Two env vars carry lineage between processes:

  • _DD_PARENT_RS_SESSION_ID — immediate parent's runtime_id
  • _DD_ROOT_RS_SESSION_IDruntime_id of the root of the spawn chain

The first call to sessions_from_runtime_id (from the tracer init pipeline) does both halves atomically under a OnceLock:

  1. Capture inbound — read the env vars set by the spawning process and build TelemetryInstrumentationSessions { session_id = runtime_id, root, parent }. Values matching runtime_id are dropped.
  2. Install outbound — write _DD_PARENT_RS_SESSION_ID = runtime_id, and _DD_ROOT_RS_SESSION_ID = runtime_id if it was unset. Subsequent Command::spawn inherits these automatically.

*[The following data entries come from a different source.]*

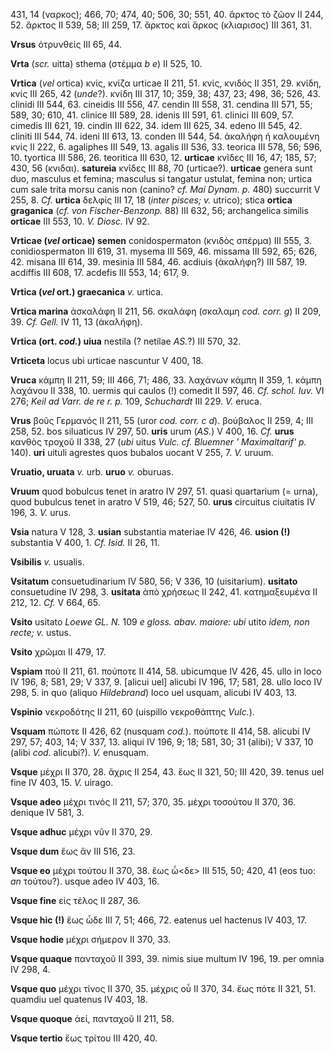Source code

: 431, 14 (ναρκος); 466, 70; 474, 40; 506, 30; 551, 40. ἄρκτος τὸ ζῶον II
244, 52. ἄρκτος II 539, 58; III 259, 17. ἄρκτος καὶ ἄρκος (κλιαρισος)
III 361, 31.

**Vrsus** ὀτρυνθείς III 65, 44.

**Vrta** (*scr.* uitta) sthema (στέμμα *b e*) II 525, 10.

**Vrtica** (*vel* ortica) κνίς, κνίζα urticae II 211, 51. κνίς, κνιδός
II 351, 29. κνίδη, κνίς III 265, 42 (*unde*?). κνίδη III 317, 10; 359,
38; 437, 23; 498, 36; 526, 43. clinidi III 544, 63. cineidis III 556,
47. cendin III 558, 31. cendina III 571, 55; 589, 30; 610, 41. clinice
III 589, 28. idenis III 591, 61. clinici III 609, 57. cimedis III 621,
19. cindin III 622, 34. idem III 625, 34. edeno III 545, 42. cliniti III
544, 74. ideni III 613, 13. conden III 544, 54. ἀκαλήφη ἡ καλουμένη κνίς
II 222, 6. agaliphes III 549, 13. agalis III 536, 33. teorica III 578,
56; 596, 10. tyortica III 586, 26. teoritica III 630, 12. **urticae**
κνῖδες III 16, 47; 185, 57; 430, 56 (κνιδαι). **satureia** κνῖδες III
88, 70 (urticae?). **urticae** genera sunt duo, masculus et femina;
masculus si tangatur ustulat, femina non; urtica cum sale trita morsu
canis non (canino? *cf. Mai Dynam. p.* 480) succurrit V 255, 8. *Cf.*
**urtica** δελφίς III 17, 18 (*inter pisces; v.* utrico); stica **ortica
graganica** (*cf. von Fischer-Benzonp.* 88) III 632, 56; archangelica
similis **orticae** III 553, 10. *V. Diosc.* IV 92.

**Vrticae (*vel* orticae) semen** conidospermaton (κνιδὸς σπέρμα)
III 555, 3. conidiospermaton III 619, 31. mysema III 569, 46. missama
III 592, 65; 626, 42. misana III 614, 39. mesinia III 584, 46. acdiuis
(ἀκαλήφη?) III 587, 19. acdiffis III 608, 17. acdefis III 553, 14; 617,
9.

**Vrtica (*vel* ort.) graecanica** *v.* urtica.

**Vrtica marina** ἀσκαλάφη II 211, 56. σκαλάφη (σκαλαμη *cod. corr. g*)
II 209, 39. *Cf. Gell.* IV 11, 13 (ἀκαλήφη).

**Vrtica (ort. *cod.*) uiua** nestila (? netilae *AS.*?) III 570,
32.

**Vrticeta** locus ubi urticae nascuntur V 400, 18.

**Vruca** κάμπη II 211, 59; III 466, 71; 486, 33. λαχάνων κάμπη II
359, 1. κάμπη λαχάνου II 338, 10. uermis qui caulos (!) comedit II 597,
46. *Cf. schol. Iuv.* VI 276; *Keil ad Varr. de re r. p.* 109,
*Schuchardt* III 229. *V.* eruca.

**Vrus** βοῦς Γερμανός II 211, 55 (uror *cod. corr. c d*). βούβαλος II
259, 4; III 258, 52. bos siluaticus IV 297, 50. **uris** urum (*AS.*) V
400, 16. *Cf.* **urus** κανθὸς τροχοῦ II 338, 27 (*ubi* uitus *Vulc. cf.
Bluemner ' Maximaltarif' p.* 140). **uri** uituli agrestes quos bubalos
uocant V 255, 7. *V.* uruum.

**Vruatio, uruata** *v.* urb. **uruo** *v.* oburuas.

**Vruum** quod bobulcus tenet in aratro IV 297, 51. quasi quartarium (=
urna), quod bubulcus tenet in aratro V 519, 46; 527, 50. **urus**
circuitus ciuitatis IV 196, 3. *V.* urus.

**Vsia** natura V 128, 3. **usian** substantia materiae IV 426, 46.
**usion (!)** substantia V 400, 1. *Cf. Isid.* II 26, 11.

**Vsibilis** *v.* usualis.

**Vsitatum** consuetudinarium IV 580, 56; V 336, 10 (uisitarium).
**usitato** consuetudine IV 298, 3. **usitata** ἀπὸ χρήσεως II 242, 41.
κατημαξευμένα II 212, 12. *Cf.* V 664, 65.

**Vsito** usitato *Loewe GL. N.* 109 *e gloss. abav. maiore: ubi*
utito *idem, non recte; v.* ustus.

**Vsito** χρῶμαι II 479, 17.

**Vspiam** ποὺ II 211, 61. πούποτε II 414, 58. ubicumque IV 426, 45.
ullo in loco IV 196, 8; 581, 29; V 337, 9. [alicui uel] alicubi IV
196, 17; 581, 28. ullo loco IV 298, 5. in quo (aliquo *Hildebrand*) loco
uel usquam, alicubi IV 403, 13.

**Vspinio** νεκροδότης II 211, 60 (uispillo νεκροθάπτης *Vulc.*).

**Vsquam** πώποτε II 426, 62 (nusquam *cod.*). πούποτε II 414, 58.
alicubi IV 297, 57; 403, 14; V 337, 13. aliqui IV 196, 9; 18; 581, 30;
31 (alibi); V 337, 10 (alibi *cod.* alicubi?). *V.* enusquam.

**Vsque** μέχρι II 370, 28. ἄχρις II 254, 43. ἕως II 321, 50; III 420,
39. tenus uel fine IV 403, 15. *V.* uirago.

**Vsque adeo** μέχρι τινός II 211, 57; 370, 35. μέχρι τοσούτου II 370,
36. denique IV 581, 3.

**Vsque adhuc** μέχρι νῦν II 370, 29.

**Vsque dum** ἕως ἄν III 516, 23.

**Vsque eo** μέχρι τούτου II 370, 38. ἕως ὧ\<δε\> III 515, 50; 420, 41
(eos tuo: *an* τούτου?). usque adeo IV 403, 16.

**Vsque fine** εἰς τέλος II 287, 36.

**Vsque hic (!)** ἕως ὧδε III 7, 51; 466, 72. eatenus uel hactenus IV
403, 17.

**Vsque hodie** μέχρι σήμερον II 370, 33.

**Vsque quaque** πανταχοῦ II 393, 39. nimis siue multum IV 196, 19. per
omnia IV 298, 4.

**Vsque quo** μέχρι τίνος II 370, 35. μέχρις οὗ II 370, 34. ἕως πότε II
321, 51. quamdiu uel quatenus IV 403, 18.

**Vsque quoque** ἀεί, πανταχοῦ II 211, 58.

**Vsque tertio** ἕως τρίτου III 420, 40.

Capture runs before install so we don't reflect our own id back as our parent.

Env scope

set_var writes to this process's env block — there is no host-wide registry. Effects:

  • Inherited by children we spawn after init (env is snapshotted at spawn).
  • Not visible to sibling processes, already-running processes, other shells/containers/users, or the parent shell after we exit.
  • Shared with threads in our own process, which is why the install is gated on the "init early in main, before threads" contract (see Caveats).
  • Broken by Command::env_clear / env_remove. If any process in the chain wipes its env before spawning (common in sandboxes, hermetic builders, container runtimes), the child starts a new lineage tree. Graceful degradation: no panic, just a missed correlation.

Caveats

Threading. set_var is unsound on POSIX when raced with getenv from another thread. OnceLock makes the install one-shot; callers must invoke DatadogTracingBuilder::init (or a sibling) early in main before spawning threads. This matches the convention every other Datadog tracer relies on.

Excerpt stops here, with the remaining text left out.